An important litmus test for Indian Americans is whether the US president would visit India. "The only two presidents to visit India were Democrats. When you visit a country, you show respect. Democracy for the Democrats is very important. Bush says Iraq will be a beacon of democracy. It's all hot air. I don't hear him talk of democracy when it comes to Pakistan," said Kapur with obvious delight at having scored a point. Clinton spent five days in India and only five hours in Pakistan, he noted, promising that Kerry will push Pakistan harder on the question of democracy. However, it is an open question whether Kerry will jeopardise the delicate house of cards balancing on Musharraf.
But whoever wins on November 2, the bottomline is—today India is far too important to ignore for either party."The US-India relationship has a lot of ballast to it, the logic is indisputable," says Strobe Talbott, deputy secretary of state in the Clinton administration. But even he indulged in politics on a recent trip to India when he denigrated the recent Indo-US agreement under the Next Steps in Strategic Partnership (NSSP) concluded on President Bush's watch. Another Democrat on Capitol Hill dismissed the NSSP as "smoke and mirrors", saying it will fail to deliver the big fruit of high-tech sales that India craves for because of US laws in place.
But what will the Democrats deliver? According to Stephen Cohen, a veteran observer of Indo-US dances, they might 'draw the line' at some of the weapons systems that India wants and Bush supports such as anti-missile technology. "My guess is that India will indeed find it more difficult to get high technology from the US under Kerry.
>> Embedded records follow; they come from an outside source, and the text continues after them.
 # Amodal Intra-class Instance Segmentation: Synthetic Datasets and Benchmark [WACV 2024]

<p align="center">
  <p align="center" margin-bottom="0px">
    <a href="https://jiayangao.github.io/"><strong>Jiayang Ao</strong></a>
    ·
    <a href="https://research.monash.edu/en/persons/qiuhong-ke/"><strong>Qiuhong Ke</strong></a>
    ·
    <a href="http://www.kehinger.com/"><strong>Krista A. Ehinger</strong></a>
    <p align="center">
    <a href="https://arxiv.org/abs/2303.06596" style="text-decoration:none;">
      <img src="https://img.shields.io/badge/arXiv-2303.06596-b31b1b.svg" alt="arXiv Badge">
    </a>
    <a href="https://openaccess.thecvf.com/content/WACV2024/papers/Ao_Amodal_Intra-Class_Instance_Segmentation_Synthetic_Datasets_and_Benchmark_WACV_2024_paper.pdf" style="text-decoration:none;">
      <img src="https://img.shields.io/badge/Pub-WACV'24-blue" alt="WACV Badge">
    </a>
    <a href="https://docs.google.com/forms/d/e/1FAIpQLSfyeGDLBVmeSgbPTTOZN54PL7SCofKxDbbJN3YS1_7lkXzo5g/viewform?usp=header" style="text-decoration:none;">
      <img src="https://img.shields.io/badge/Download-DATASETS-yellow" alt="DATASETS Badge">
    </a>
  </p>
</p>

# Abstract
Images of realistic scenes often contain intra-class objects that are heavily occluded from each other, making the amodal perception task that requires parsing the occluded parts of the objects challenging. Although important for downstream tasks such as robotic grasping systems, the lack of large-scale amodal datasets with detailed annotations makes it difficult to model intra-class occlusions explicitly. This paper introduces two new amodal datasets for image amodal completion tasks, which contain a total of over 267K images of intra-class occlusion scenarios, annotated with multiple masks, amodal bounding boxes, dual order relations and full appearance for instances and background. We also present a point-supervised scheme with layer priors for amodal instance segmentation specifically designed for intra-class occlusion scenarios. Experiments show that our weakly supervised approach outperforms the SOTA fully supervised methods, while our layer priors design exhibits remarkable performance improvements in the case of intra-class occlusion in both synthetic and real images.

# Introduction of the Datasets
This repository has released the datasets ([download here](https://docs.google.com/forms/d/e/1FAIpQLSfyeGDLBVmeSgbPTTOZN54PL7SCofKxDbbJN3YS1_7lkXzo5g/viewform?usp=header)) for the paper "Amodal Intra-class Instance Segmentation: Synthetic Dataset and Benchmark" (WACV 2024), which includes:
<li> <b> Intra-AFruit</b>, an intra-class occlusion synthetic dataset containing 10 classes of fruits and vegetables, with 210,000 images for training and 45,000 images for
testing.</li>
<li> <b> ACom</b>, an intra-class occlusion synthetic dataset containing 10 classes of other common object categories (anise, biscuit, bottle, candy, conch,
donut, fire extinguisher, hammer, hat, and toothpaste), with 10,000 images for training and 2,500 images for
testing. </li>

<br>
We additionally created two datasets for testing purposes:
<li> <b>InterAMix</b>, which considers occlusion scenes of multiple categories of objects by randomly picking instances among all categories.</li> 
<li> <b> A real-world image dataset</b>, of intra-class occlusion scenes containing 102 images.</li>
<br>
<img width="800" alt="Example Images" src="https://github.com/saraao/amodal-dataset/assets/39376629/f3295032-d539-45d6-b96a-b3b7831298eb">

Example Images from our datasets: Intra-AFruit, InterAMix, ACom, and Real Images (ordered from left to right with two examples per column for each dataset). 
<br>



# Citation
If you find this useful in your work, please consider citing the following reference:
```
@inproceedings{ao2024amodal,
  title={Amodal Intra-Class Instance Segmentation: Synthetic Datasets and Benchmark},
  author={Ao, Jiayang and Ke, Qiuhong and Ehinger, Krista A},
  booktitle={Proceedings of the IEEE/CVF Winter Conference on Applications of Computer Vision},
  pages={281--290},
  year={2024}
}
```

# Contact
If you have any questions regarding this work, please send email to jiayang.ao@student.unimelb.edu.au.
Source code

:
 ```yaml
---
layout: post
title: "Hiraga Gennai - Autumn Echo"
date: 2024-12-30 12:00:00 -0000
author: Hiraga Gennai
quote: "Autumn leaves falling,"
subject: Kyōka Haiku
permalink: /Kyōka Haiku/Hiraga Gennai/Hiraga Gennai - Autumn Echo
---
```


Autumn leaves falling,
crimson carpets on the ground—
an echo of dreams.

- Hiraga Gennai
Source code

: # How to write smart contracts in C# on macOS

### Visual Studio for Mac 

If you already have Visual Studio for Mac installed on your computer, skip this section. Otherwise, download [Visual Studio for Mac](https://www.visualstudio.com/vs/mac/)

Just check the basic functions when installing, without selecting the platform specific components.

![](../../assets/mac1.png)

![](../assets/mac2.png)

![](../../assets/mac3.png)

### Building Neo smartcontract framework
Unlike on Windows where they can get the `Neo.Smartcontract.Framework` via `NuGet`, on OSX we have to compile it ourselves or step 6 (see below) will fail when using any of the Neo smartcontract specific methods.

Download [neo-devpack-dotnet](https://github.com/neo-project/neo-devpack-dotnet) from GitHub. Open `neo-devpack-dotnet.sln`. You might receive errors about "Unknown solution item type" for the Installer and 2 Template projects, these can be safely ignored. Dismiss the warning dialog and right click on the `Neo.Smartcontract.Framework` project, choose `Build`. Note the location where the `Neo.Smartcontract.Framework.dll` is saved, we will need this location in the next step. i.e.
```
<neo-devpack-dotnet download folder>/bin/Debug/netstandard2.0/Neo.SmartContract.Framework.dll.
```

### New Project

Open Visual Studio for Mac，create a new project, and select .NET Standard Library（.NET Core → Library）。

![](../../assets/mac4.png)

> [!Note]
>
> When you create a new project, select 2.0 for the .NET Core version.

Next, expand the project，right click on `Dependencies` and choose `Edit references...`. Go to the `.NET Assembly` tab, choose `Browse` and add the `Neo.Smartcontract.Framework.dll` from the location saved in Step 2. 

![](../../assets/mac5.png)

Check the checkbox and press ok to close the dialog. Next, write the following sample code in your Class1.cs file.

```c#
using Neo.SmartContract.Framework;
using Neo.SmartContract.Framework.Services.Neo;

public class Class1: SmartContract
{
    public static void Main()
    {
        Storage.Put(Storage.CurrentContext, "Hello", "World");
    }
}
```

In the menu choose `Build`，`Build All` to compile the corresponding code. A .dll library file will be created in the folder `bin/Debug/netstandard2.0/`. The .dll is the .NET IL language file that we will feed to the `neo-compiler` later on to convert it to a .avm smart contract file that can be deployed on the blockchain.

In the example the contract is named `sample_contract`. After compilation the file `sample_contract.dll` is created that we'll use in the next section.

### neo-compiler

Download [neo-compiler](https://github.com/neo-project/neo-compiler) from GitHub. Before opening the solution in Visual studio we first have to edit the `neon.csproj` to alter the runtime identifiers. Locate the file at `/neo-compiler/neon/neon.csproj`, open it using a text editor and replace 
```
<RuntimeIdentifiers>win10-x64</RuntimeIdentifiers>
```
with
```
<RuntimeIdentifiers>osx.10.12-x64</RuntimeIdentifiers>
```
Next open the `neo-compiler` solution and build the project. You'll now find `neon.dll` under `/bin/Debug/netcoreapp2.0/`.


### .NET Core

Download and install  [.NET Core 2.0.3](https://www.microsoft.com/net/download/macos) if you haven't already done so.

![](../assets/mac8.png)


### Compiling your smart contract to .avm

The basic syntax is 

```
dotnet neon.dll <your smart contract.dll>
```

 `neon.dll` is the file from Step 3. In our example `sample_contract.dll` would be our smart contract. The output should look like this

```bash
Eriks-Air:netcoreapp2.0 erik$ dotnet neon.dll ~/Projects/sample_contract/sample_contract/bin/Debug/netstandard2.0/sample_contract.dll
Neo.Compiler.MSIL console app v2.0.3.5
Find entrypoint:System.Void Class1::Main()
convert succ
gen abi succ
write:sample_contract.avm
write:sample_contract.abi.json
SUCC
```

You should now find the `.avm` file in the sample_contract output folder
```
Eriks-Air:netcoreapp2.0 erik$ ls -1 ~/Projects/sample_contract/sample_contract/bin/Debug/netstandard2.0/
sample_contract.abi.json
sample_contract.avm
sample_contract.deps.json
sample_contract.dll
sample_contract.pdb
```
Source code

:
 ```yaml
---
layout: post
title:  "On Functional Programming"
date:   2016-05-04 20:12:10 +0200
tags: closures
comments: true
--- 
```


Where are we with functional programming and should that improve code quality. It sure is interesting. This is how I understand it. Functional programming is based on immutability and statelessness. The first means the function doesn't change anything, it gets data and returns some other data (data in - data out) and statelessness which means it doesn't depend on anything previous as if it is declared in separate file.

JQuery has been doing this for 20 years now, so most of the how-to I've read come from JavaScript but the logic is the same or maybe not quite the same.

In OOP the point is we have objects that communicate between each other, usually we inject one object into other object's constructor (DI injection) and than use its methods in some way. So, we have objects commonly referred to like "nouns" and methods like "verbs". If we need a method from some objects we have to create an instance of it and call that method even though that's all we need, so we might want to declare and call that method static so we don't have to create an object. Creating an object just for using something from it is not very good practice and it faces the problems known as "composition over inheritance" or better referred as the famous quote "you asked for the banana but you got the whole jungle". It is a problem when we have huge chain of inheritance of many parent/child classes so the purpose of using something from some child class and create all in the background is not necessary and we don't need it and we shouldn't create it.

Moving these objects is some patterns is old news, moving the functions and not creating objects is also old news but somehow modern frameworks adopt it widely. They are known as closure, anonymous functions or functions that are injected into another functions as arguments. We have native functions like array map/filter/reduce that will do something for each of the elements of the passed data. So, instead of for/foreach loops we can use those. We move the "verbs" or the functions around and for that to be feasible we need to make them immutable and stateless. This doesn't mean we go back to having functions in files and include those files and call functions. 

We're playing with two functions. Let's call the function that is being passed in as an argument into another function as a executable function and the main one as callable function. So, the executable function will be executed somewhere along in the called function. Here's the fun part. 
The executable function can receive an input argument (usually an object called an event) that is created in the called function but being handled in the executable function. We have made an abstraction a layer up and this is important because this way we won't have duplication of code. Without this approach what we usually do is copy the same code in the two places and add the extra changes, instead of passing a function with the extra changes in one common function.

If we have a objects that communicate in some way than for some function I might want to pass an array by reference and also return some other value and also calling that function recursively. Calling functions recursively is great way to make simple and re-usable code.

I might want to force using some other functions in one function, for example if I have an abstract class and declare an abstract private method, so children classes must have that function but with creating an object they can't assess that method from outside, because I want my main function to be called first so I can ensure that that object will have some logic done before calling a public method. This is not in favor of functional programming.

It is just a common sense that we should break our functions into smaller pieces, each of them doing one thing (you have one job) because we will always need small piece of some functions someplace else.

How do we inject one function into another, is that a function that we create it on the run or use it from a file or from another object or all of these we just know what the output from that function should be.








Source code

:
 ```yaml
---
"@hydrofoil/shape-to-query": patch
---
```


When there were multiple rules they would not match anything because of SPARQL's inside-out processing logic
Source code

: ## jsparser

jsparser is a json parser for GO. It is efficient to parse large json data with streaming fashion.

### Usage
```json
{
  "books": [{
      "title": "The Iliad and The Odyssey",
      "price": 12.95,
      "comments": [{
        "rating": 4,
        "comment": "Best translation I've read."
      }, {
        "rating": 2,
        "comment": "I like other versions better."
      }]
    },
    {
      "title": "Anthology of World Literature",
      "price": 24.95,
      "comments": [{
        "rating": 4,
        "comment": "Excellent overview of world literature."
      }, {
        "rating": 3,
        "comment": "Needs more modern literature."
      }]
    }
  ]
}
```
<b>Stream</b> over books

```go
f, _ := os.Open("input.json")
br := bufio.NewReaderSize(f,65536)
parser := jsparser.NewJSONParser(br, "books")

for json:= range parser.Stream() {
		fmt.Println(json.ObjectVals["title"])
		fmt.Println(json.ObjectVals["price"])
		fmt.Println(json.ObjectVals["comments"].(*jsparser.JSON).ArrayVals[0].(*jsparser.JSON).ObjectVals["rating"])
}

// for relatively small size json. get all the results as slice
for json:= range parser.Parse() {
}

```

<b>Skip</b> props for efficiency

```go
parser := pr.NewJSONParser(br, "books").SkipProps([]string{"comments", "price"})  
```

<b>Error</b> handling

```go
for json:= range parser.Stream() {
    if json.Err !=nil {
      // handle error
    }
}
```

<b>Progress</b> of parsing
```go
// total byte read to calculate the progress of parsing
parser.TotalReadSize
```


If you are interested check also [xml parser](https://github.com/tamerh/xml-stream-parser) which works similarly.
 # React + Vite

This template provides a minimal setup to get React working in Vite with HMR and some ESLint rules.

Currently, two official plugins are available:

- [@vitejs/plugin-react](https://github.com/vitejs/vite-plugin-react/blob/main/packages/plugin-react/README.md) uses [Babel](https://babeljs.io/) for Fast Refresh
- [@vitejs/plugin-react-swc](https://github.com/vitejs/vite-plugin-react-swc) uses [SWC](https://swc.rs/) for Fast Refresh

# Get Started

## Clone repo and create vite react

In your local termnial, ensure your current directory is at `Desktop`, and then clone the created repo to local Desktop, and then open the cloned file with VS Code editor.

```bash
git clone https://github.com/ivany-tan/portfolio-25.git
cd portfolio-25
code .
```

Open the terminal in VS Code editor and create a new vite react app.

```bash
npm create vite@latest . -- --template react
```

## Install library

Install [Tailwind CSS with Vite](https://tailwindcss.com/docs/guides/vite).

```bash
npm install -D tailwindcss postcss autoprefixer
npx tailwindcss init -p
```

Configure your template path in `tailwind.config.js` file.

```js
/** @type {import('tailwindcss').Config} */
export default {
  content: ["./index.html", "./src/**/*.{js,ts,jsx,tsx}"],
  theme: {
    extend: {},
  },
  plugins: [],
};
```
However, this may depend on personalities," he noted. Some of Kerry's advisors are old India hands such Karl Inderfurth, who heads the South Asia cell. Kerry has tried to shed the hardcore arms controlwallahs who can't seem to accept India's recent nuclear-power status. Says Inderfurth, "The NSSP should not be the centrepiece of the entire relationship. We want a broad-based, multi-faceted relationship with India." No question of any rollbacks on what is in the process, he asserts. But a Kerry victory could still mean delicate adjustments, recalibrations and some outright changes in policy. Should he win, it would be a year before Kerry can focus on India given the time a typical transition and policy review takes.
Bush supporters press that the president has no such encumbrances. He came to office seeing India "as the big idea" and has steadily moved to define it with incremental gains. "The Democrats who are criticising the NSSP today as insufficient are the same people who were berating us for doing it in the first place. You got to crawl before you can walk and walk before you can run. We have a road map for India," says a US official edgily. But if India plays its cards right, it doesn't matter who wins, according to Fareed Zakaria, editor of Newsweek International. More important are economic reforms and efforts at regional reconciliation by India. "Both Bush and Kerry will dramatically improve relations," says Zakaria, who is a registered independent but leaning toward Kerry.